Start of Data to use

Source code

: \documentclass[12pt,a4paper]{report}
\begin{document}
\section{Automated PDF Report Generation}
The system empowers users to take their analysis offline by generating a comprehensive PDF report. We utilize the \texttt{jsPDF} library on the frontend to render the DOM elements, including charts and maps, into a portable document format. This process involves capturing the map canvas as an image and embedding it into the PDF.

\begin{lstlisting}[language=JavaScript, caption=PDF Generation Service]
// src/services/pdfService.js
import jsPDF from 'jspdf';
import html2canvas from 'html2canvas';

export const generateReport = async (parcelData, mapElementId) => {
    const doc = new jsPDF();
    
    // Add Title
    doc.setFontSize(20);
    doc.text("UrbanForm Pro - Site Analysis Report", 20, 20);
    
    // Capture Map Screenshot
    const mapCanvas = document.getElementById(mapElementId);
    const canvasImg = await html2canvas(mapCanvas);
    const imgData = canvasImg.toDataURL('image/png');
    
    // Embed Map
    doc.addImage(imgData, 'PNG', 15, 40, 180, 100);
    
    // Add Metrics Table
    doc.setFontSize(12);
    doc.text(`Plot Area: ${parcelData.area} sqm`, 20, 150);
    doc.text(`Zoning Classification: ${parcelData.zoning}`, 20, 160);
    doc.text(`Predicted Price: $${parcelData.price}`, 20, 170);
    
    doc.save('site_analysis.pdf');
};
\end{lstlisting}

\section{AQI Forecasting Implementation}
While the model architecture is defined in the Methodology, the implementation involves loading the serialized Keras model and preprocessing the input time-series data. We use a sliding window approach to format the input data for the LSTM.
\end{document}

End of Data to use

• [Assignment]: Print all the entries exactly as written.

• [Expected answer]:
Source code

: \documentclass[12pt,a4paper]{report}
\begin{document}
\section{Automated PDF Report Generation}
The system empowers users to take their analysis offline by generating a comprehensive PDF report. We utilize the \texttt{jsPDF} library on the frontend to render the DOM elements, including charts and maps, into a portable document format. This process involves capturing the map canvas as an image and embedding it into the PDF.

\begin{lstlisting}[language=JavaScript, caption=PDF Generation Service]
// src/services/pdfService.js
import jsPDF from 'jspdf';
import html2canvas from 'html2canvas';

export const generateReport = async (parcelData, mapElementId) => {
    const doc = new jsPDF();
    
    // Add Title
    doc.setFontSize(20);
    doc.text("UrbanForm Pro - Site Analysis Report", 20, 20);
    
    // Capture Map Screenshot
    const mapCanvas = document.getElementById(mapElementId);
    const canvasImg = await html2canvas(mapCanvas);
    const imgData = canvasImg.toDataURL('image/png');
    
    // Embed Map
    doc.addImage(imgData, 'PNG', 15, 40, 180, 100);
    
    // Add Metrics Table
    doc.setFontSize(12);
    doc.text(`Plot Area: ${parcelData.area} sqm`, 20, 150);
    doc.text(`Zoning Classification: ${parcelData.zoning}`, 20, 160);
    doc.text(`Predicted Price: $${parcelData.price}`, 20, 170);
    
    doc.save('site_analysis.pdf');
};
\end{lstlisting}

\section{AQI Forecasting Implementation}
While the model architecture is defined in the Methodology, the implementation involves loading the serialized Keras model and preprocessing the input time-series data. We use a sliding window approach to format the input data for the LSTM.
\end{document}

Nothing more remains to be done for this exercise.